Green Car Stock

How Crisis in the Red Sea Could Impact EV Industry

Houthi attacks on ships passing through the Red Sea have forced most shipping container companies to suspend operations in the critical shipping lane. The electric vehicle industry is one of the many sectors that are now dealing with the fallout of the ongoing Red Sea crisis.

Despite enjoying record sales in 2023, car manufacturers Tesla and Volvo recently announced that they were halting electric-vehicle production in the European market due to a lack of key vehicle parts. With the Red Sea channel virtually unusable due to the Houthi rebel attacks, container ships have no choice but to take the much longer route around the African continent.

This route adds significant time to the trip and increases fuel and labor costs. As a result, EV parts are taking longer to reach factories and often cost more. The parts shortage is further exacerbated by China’s monopoly on various segments of the EV supply chain, such as the production of lithium-ion batteries.

Combined, all these factors have severely constrained the global supply chain and made it more costly to ship critical EV components to factories in Europe. Shipping companies will undoubtedly pass these costs down to EV companies that will, in theory, increase their vehicle prices to compensate for the increased production costs.

However, electric vehicle prices have trended downward for the past several months largely thanks to aggressive price cuts by Tesla. The Texas-based electric vehicle manufacturer has been the top EV seller in China. However, stiff competition from cheap Chinese electric cars forced Tesla to cut prices to remain competitive.

Increasing their prices right now would be counterintuitive to Tesla’s goals as consumers would simply gravitate toward cheaper EVs from China, especially now that high-interest rates have made it even more costly for consumers to acquire EVs. Temporarily halting production until supply chains open up again may be the best option for electric car makers.

In the meantime, we can expect factories that produce a single product, such as Tesla’s Berlin Gigafactory, to idle their production lines, send hourly paid workers home, and retain salaried staff in safety checking and testing roles. Vehicles manufactured in China such as Volvo will also face delays in reaching the European market because they will also have to avoid the Red Sea and travel a longer route.

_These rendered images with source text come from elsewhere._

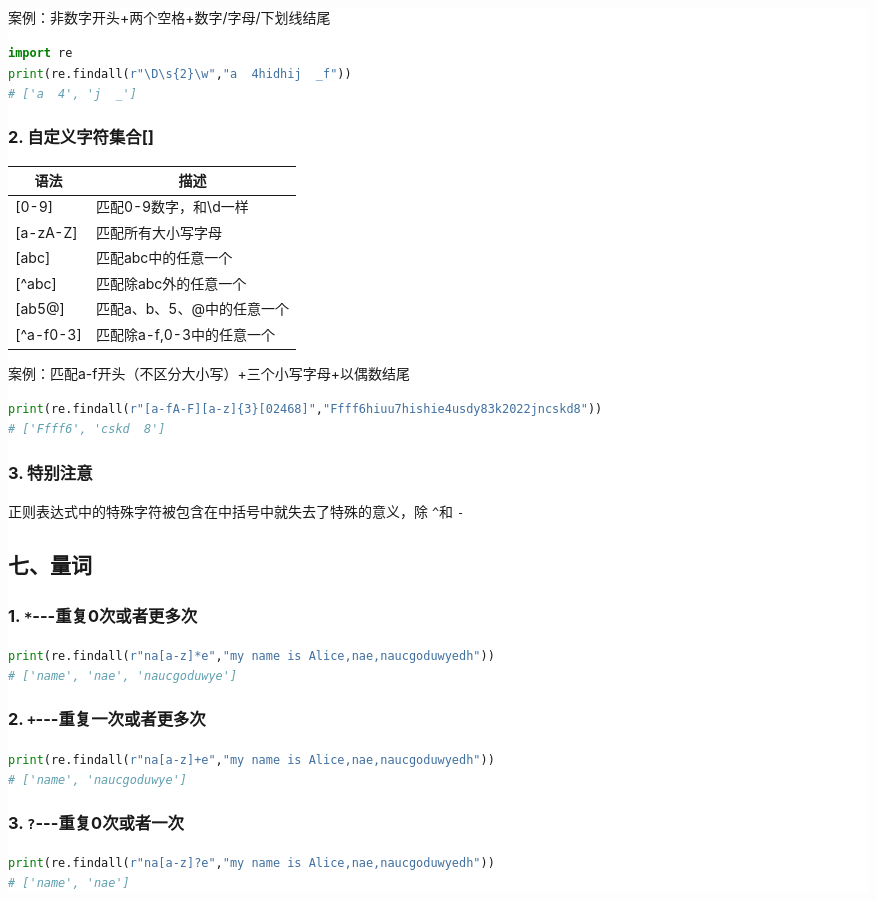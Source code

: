 案例：非数字开头+两个空格+数字/字母/下划线结尾

```python
import re
print(re.findall(r"\D\s{2}\w","a  4hidhij  _f"))
# ['a  4', 'j  _']
```

### 2. 自定义字符集合[]

| 语法      | 描述                       |
| --------- | -------------------------- |
| [0-9]     | 匹配0-9数字，和\d一样      |
| [a-zA-Z]  | 匹配所有大小写字母         |
| [abc]     | 匹配abc中的任意一个        |
| [^abc]    | 匹配除abc外的任意一个      |
| [ab5@]    | 匹配a、b、5、@中的任意一个 |
| [^a-f0-3] | 匹配除a-f,0-3中的任意一个  |

案例：匹配a-f开头（不区分大小写）+三个小写字母+以偶数结尾

```python
print(re.findall(r"[a-fA-F][a-z]{3}[02468]","Ffff6hiuu7hishie4usdy83k2022jncskd8"))
# ['Ffff6', 'cskd  8']
```

### 3. 特别注意

正则表达式中的特殊字符被包含在中括号中就失去了特殊的意义，除 `^`和 `-`

## 七、量词

### 1. `*`---重复0次或者更多次

```python
print(re.findall(r"na[a-z]*e","my name is Alice,nae,naucgoduwyedh"))
# ['name', 'nae', 'naucgoduwye']
```

### 2. `+`---重复一次或者更多次

```python
print(re.findall(r"na[a-z]+e","my name is Alice,nae,naucgoduwyedh"))
# ['name', 'naucgoduwye']
```

### 3. `?`---重复0次或者一次

```python
print(re.findall(r"na[a-z]?e","my name is Alice,nae,naucgoduwyedh"))
# ['name', 'nae']
```
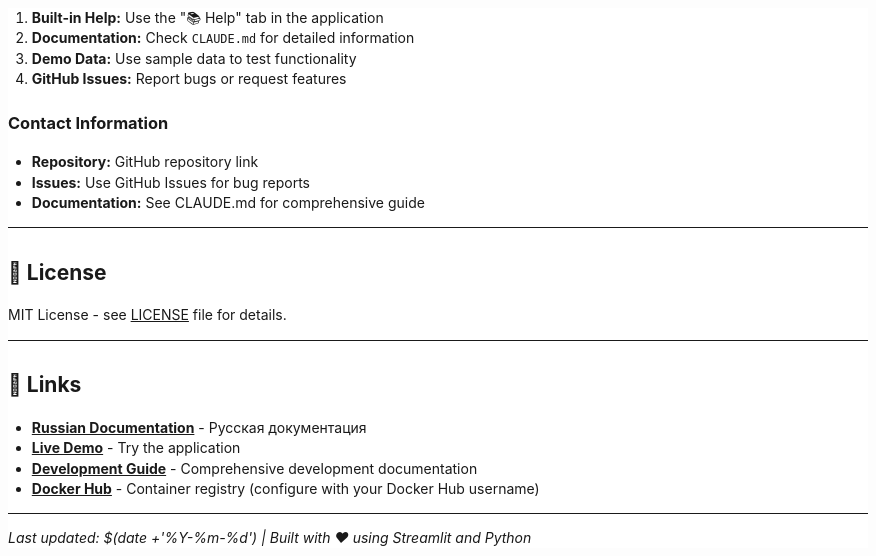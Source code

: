 1. **Built-in Help:** Use the "📚 Help" tab in the application
2. **Documentation:** Check `CLAUDE.md` for detailed information
3. **Demo Data:** Use sample data to test functionality
4. **GitHub Issues:** Report bugs or request features

### Contact Information

- **Repository:** GitHub repository link
- **Issues:** Use GitHub Issues for bug reports
- **Documentation:** See CLAUDE.md for comprehensive guide

---

## 📄 License

MIT License - see [LICENSE](LICENSE) file for details.

---

## 🔗 Links

- **[Russian Documentation](README-ru.md)** - Русская документация
- **[Live Demo](https://example02.streamlit.app/)** - Try the application
- **[Development Guide](CLAUDE.md)** - Comprehensive development documentation
- **[Docker Hub](https://hub.docker.com/)** - Container registry (configure with your Docker Hub username)

---

*Last updated: $(date +'%Y-%m-%d') | Built with ❤️ using Streamlit and Python*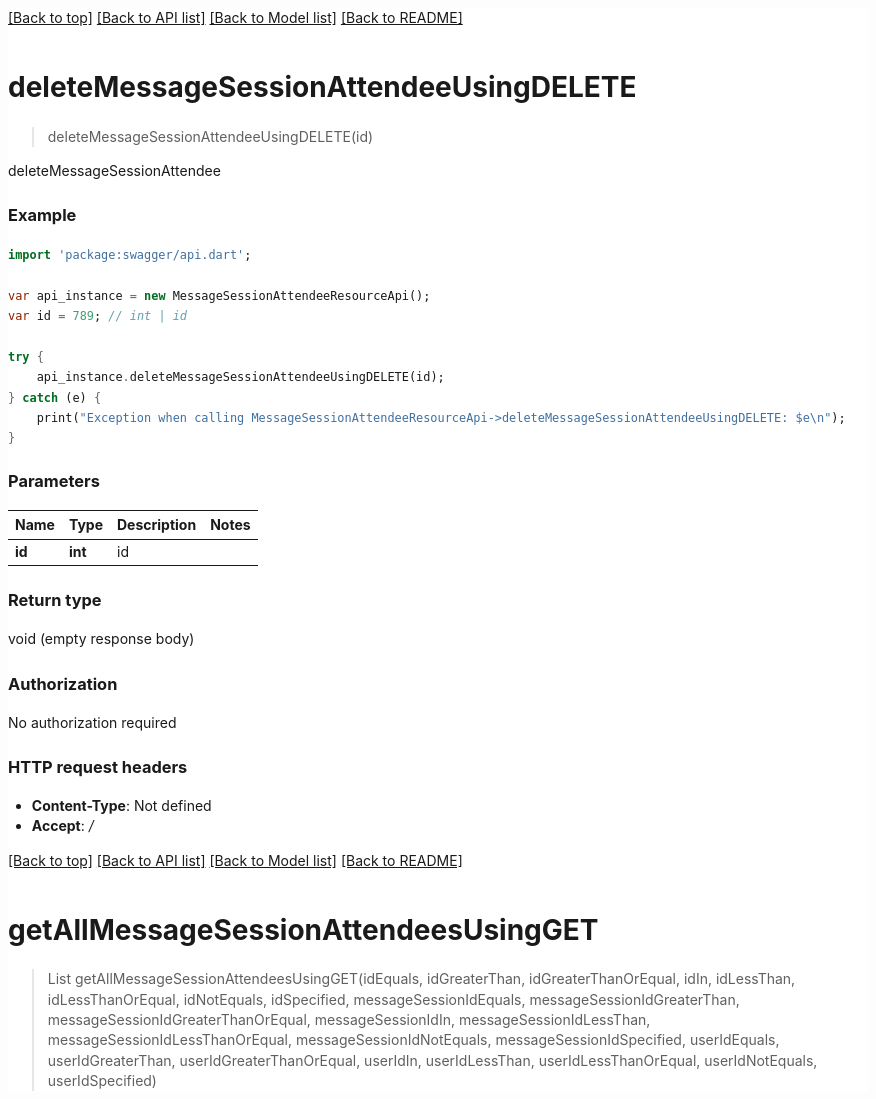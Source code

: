 [[Back to top]](#) [[Back to API list]](../README.md#documentation-for-api-endpoints) [[Back to Model list]](../README.md#documentation-for-models) [[Back to README]](../README.md)

# **deleteMessageSessionAttendeeUsingDELETE**
> deleteMessageSessionAttendeeUsingDELETE(id)

deleteMessageSessionAttendee

### Example 
```dart
import 'package:swagger/api.dart';

var api_instance = new MessageSessionAttendeeResourceApi();
var id = 789; // int | id

try { 
    api_instance.deleteMessageSessionAttendeeUsingDELETE(id);
} catch (e) {
    print("Exception when calling MessageSessionAttendeeResourceApi->deleteMessageSessionAttendeeUsingDELETE: $e\n");
}
```

### Parameters

Name | Type | Description  | Notes
------------- | ------------- | ------------- | -------------
 **id** | **int**| id | 

### Return type

void (empty response body)

### Authorization

No authorization required

### HTTP request headers

 - **Content-Type**: Not defined
 - **Accept**: */*

[[Back to top]](#) [[Back to API list]](../README.md#documentation-for-api-endpoints) [[Back to Model list]](../README.md#documentation-for-models) [[Back to README]](../README.md)

# **getAllMessageSessionAttendeesUsingGET**
> List<MessageSessionAttendeeDTO> getAllMessageSessionAttendeesUsingGET(idEquals, idGreaterThan, idGreaterThanOrEqual, idIn, idLessThan, idLessThanOrEqual, idNotEquals, idSpecified, messageSessionIdEquals, messageSessionIdGreaterThan, messageSessionIdGreaterThanOrEqual, messageSessionIdIn, messageSessionIdLessThan, messageSessionIdLessThanOrEqual, messageSessionIdNotEquals, messageSessionIdSpecified, userIdEquals, userIdGreaterThan, userIdGreaterThanOrEqual, userIdIn, userIdLessThan, userIdLessThanOrEqual, userIdNotEquals, userIdSpecified)
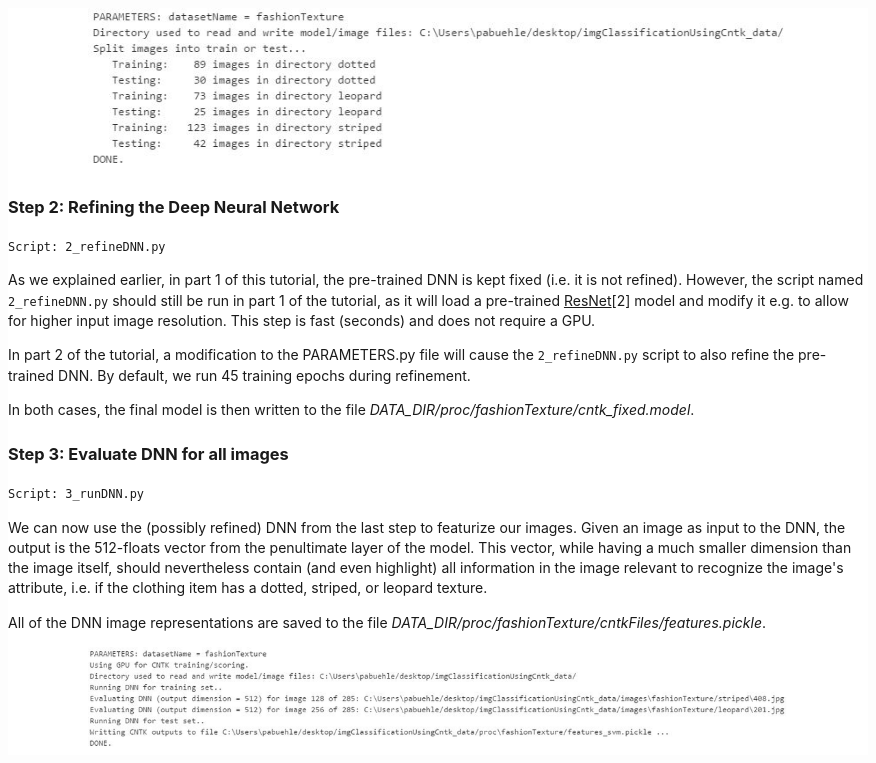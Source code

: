 <p align="center">
<img src="media/scenario-image-classification-using-cntk/output_script_1_white.png" alt="alt text" width="700"/>
</p>



### Step 2: Refining the Deep Neural Network
`Script: 2_refineDNN.py`

As we explained earlier, in part 1 of this tutorial, the pre-trained DNN is kept fixed (i.e. it is not refined). However, the script named `2_refineDNN.py` should still be run in part 1 of the tutorial, as it will load a pre-trained [ResNet](https://www.cv-foundation.org/openaccess/content_cvpr_2016/papers/He_Deep_Residual_Learning_CVPR_2016_paper.pdf)[2] model and modify it e.g. to allow for higher input image resolution. This step is fast (seconds) and does not require a GPU.

In part 2 of the tutorial, a modification to the PARAMETERS.py file will cause the `2_refineDNN.py` script to also refine the pre-trained DNN. By default, we run 45 training epochs during refinement.

In both cases, the final model is then written to the file *DATA_DIR/proc/fashionTexture/cntk_fixed.model*.

### Step 3: Evaluate DNN for all images
`Script: 3_runDNN.py`

We can now use the (possibly refined) DNN from the last step to featurize our images. Given an image as input to the DNN, the output is the 512-floats vector from the penultimate layer of the model. This vector, while having a much smaller dimension than the image itself, should nevertheless contain (and even highlight) all information in the image relevant to recognize the image's attribute, i.e. if the clothing item has a dotted, striped, or leopard texture.

All of the DNN image representations are saved to the file *DATA_DIR/proc/fashionTexture/cntkFiles/features.pickle*.

<p align="center">
<img src="media/scenario-image-classification-using-cntk/output_script_4_white.png" alt="alt text" width="700"/>
</p>

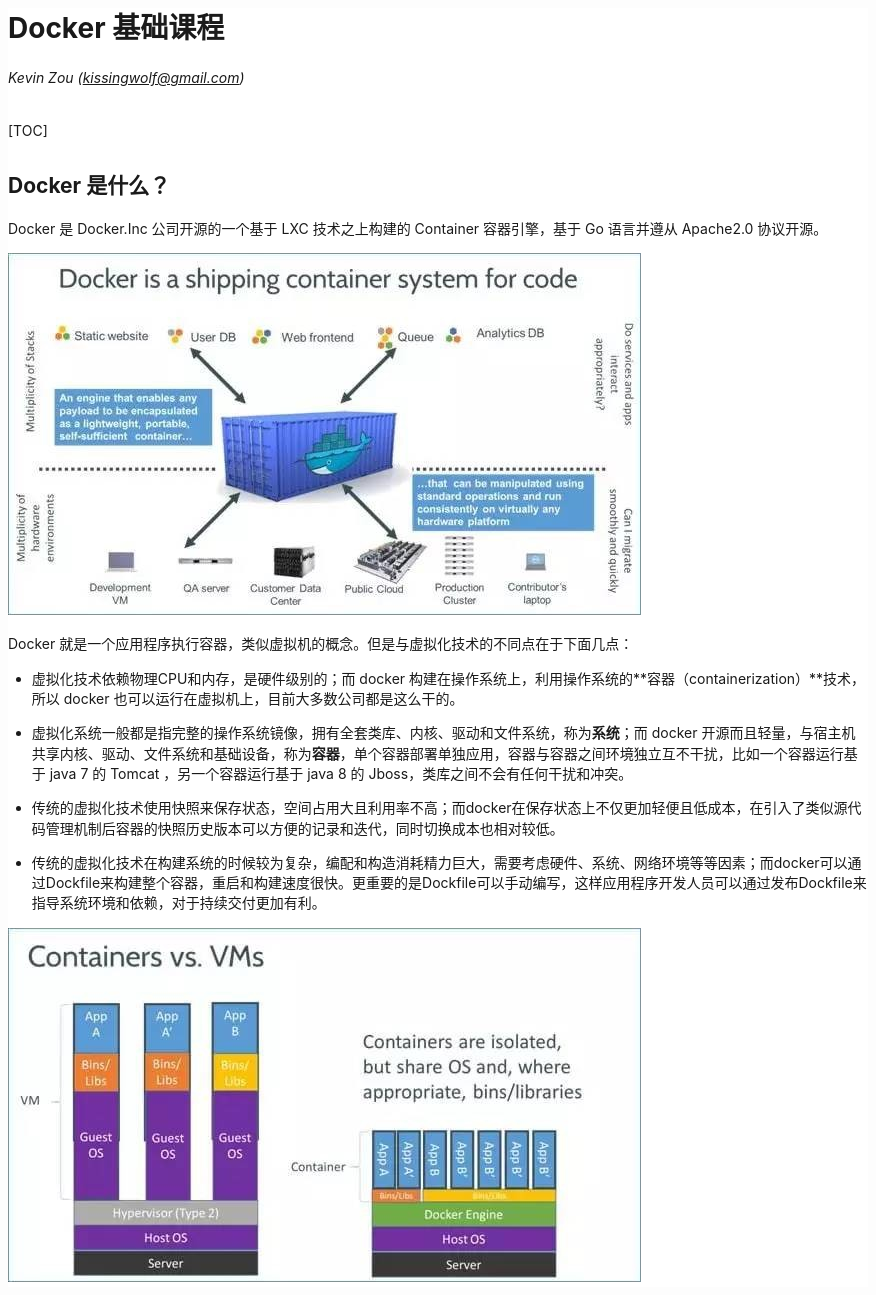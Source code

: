 # Docker 基础课程
###### Kevin Zou (kissingwolf@gmail.com)

[TOC]

## Docker 是什么？

Docker 是 Docker.Inc 公司开源的一个基于 LXC 技术之上构建的 Container 容器引擎，基于 Go 语言并遵从 Apache2.0 协议开源。

![Docker的结构演示图](pic/001-docker-architecture.jpg)

Docker 就是一个应用程序执行容器，类似虚拟机的概念。但是与虚拟化技术的不同点在于下面几点：

* 虚拟化技术依赖物理CPU和内存，是硬件级别的；而 docker 构建在操作系统上，利用操作系统的**容器（containerization）**技术，所以 docker 也可以运行在虚拟机上，目前大多数公司都是这么干的。

* 虚拟化系统一般都是指完整的操作系统镜像，拥有全套类库、内核、驱动和文件系统，称为**系统**；而 docker 开源而且轻量，与宿主机共享内核、驱动、文件系统和基础设备，称为**容器**，单个容器部署单独应用，容器与容器之间环境独立互不干扰，比如一个容器运行基于 java 7 的 Tomcat ，另一个容器运行基于 java 8 的 Jboss，类库之间不会有任何干扰和冲突。

* 传统的虚拟化技术使用快照来保存状态，空间占用大且利用率不高；而docker在保存状态上不仅更加轻便且低成本，在引入了类似源代码管理机制后容器的快照历史版本可以方便的记录和迭代，同时切换成本也相对较低。

* 传统的虚拟化技术在构建系统的时候较为复杂，编配和构造消耗精力巨大，需要考虑硬件、系统、网络环境等等因素；而docker可以通过Dockfile来构建整个容器，重启和构建速度很快。更重要的是Dockfile可以手动编写，这样应用程序开发人员可以通过发布Dockfile来指导系统环境和依赖，对于持续交付更加有利。

![containerVSvm](pic/002-containerVSvm.jpg)
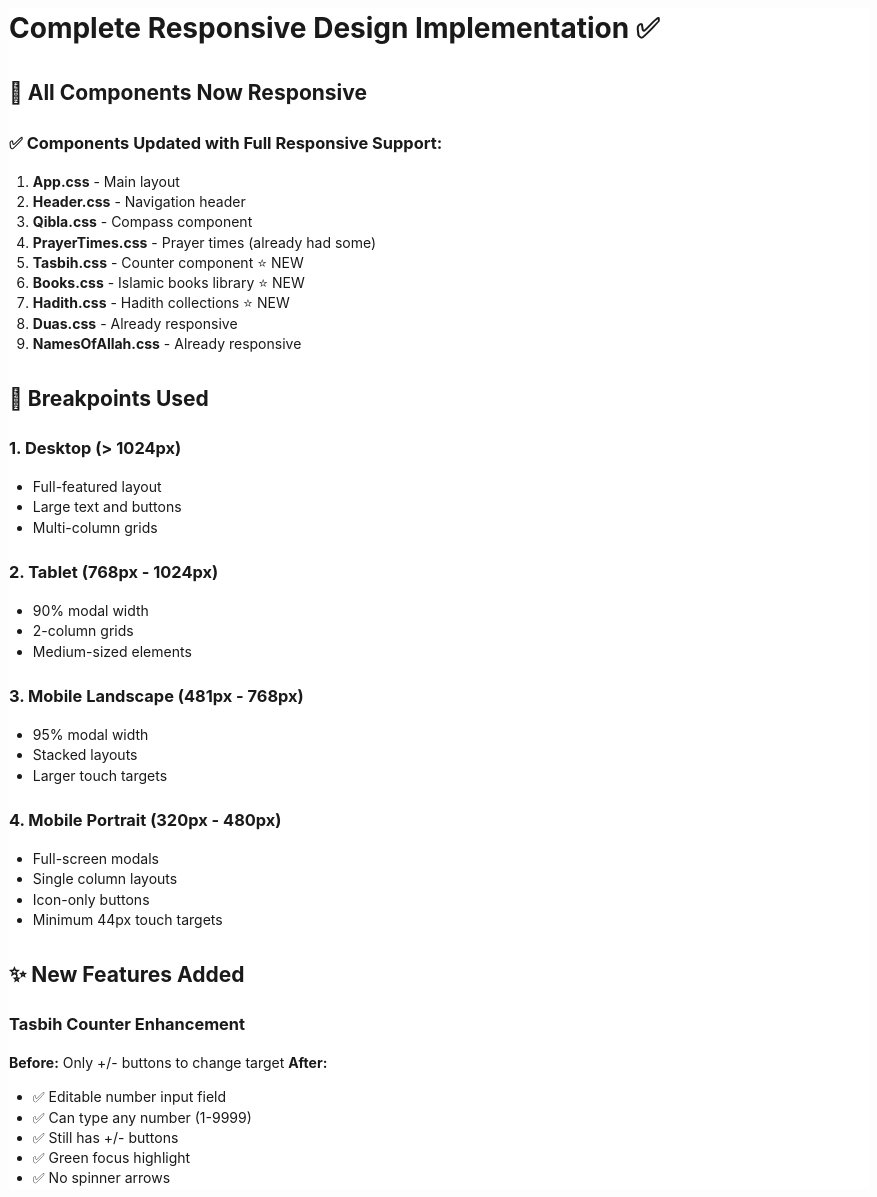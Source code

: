 # Complete Responsive Design Implementation ✅

## 📱 All Components Now Responsive

### ✅ Components Updated with Full Responsive Support:

1. **App.css** - Main layout
2. **Header.css** - Navigation header
3. **Qibla.css** - Compass component
4. **PrayerTimes.css** - Prayer times (already had some)
5. **Tasbih.css** - Counter component ⭐ NEW
6. **Books.css** - Islamic books library ⭐ NEW
7. **Hadith.css** - Hadith collections ⭐ NEW
8. **Duas.css** - Already responsive
9. **NamesOfAllah.css** - Already responsive

## 🎯 Breakpoints Used

### 1. **Desktop** (> 1024px)
- Full-featured layout
- Large text and buttons
- Multi-column grids

### 2. **Tablet** (768px - 1024px)
- 90% modal width
- 2-column grids
- Medium-sized elements

### 3. **Mobile Landscape** (481px - 768px)
- 95% modal width
- Stacked layouts
- Larger touch targets

### 4. **Mobile Portrait** (320px - 480px)
- Full-screen modals
- Single column layouts
- Icon-only buttons
- Minimum 44px touch targets

## ✨ New Features Added

### Tasbih Counter Enhancement
**Before:** Only +/- buttons to change target
**After:** 
- ✅ Editable number input field
- ✅ Can type any number (1-9999)
- ✅ Still has +/- buttons
- ✅ Green focus highlight
- ✅ No spinner arrows
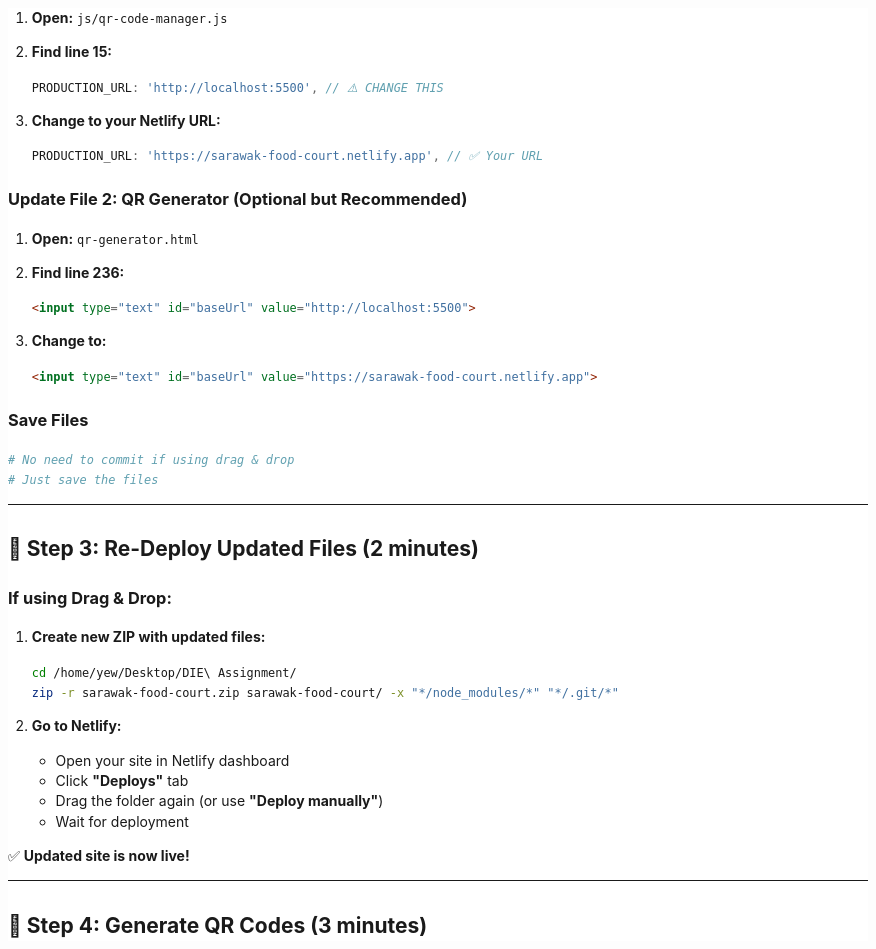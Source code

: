 1. **Open:** `js/qr-code-manager.js`

2. **Find line 15:**
   ```javascript
   PRODUCTION_URL: 'http://localhost:5500', // ⚠️ CHANGE THIS
   ```

3. **Change to your Netlify URL:**
   ```javascript
   PRODUCTION_URL: 'https://sarawak-food-court.netlify.app', // ✅ Your URL
   ```

### Update File 2: QR Generator (Optional but Recommended)

1. **Open:** `qr-generator.html`

2. **Find line 236:**
   ```html
   <input type="text" id="baseUrl" value="http://localhost:5500">
   ```

3. **Change to:**
   ```html
   <input type="text" id="baseUrl" value="https://sarawak-food-court.netlify.app">
   ```

### Save Files

```bash
# No need to commit if using drag & drop
# Just save the files
```

---

## 🔄 Step 3: Re-Deploy Updated Files (2 minutes)

### If using Drag & Drop:

1. **Create new ZIP with updated files:**
   ```bash
   cd /home/yew/Desktop/DIE\ Assignment/
   zip -r sarawak-food-court.zip sarawak-food-court/ -x "*/node_modules/*" "*/.git/*"
   ```

2. **Go to Netlify:**
   - Open your site in Netlify dashboard
   - Click **"Deploys"** tab
   - Drag the folder again (or use **"Deploy manually"**)
   - Wait for deployment

✅ **Updated site is now live!**

---

## 🎨 Step 4: Generate QR Codes (3 minutes)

Peter Sand, a shipping analyst at leading ocean and air freight rate benchmarking and market analytics platform Xeneta, also notes that ships taking the longer route are producing an average of 2,700 extra tons of carbon dioxide per ship.

Manufacturers such as Lucid Motors (NASDAQ: LCID) now have the additional hurdle of tweaking their supply chains in order to get electric vehicles to their customers cost effectively in spite of the challenges of moving products through the Red Sea.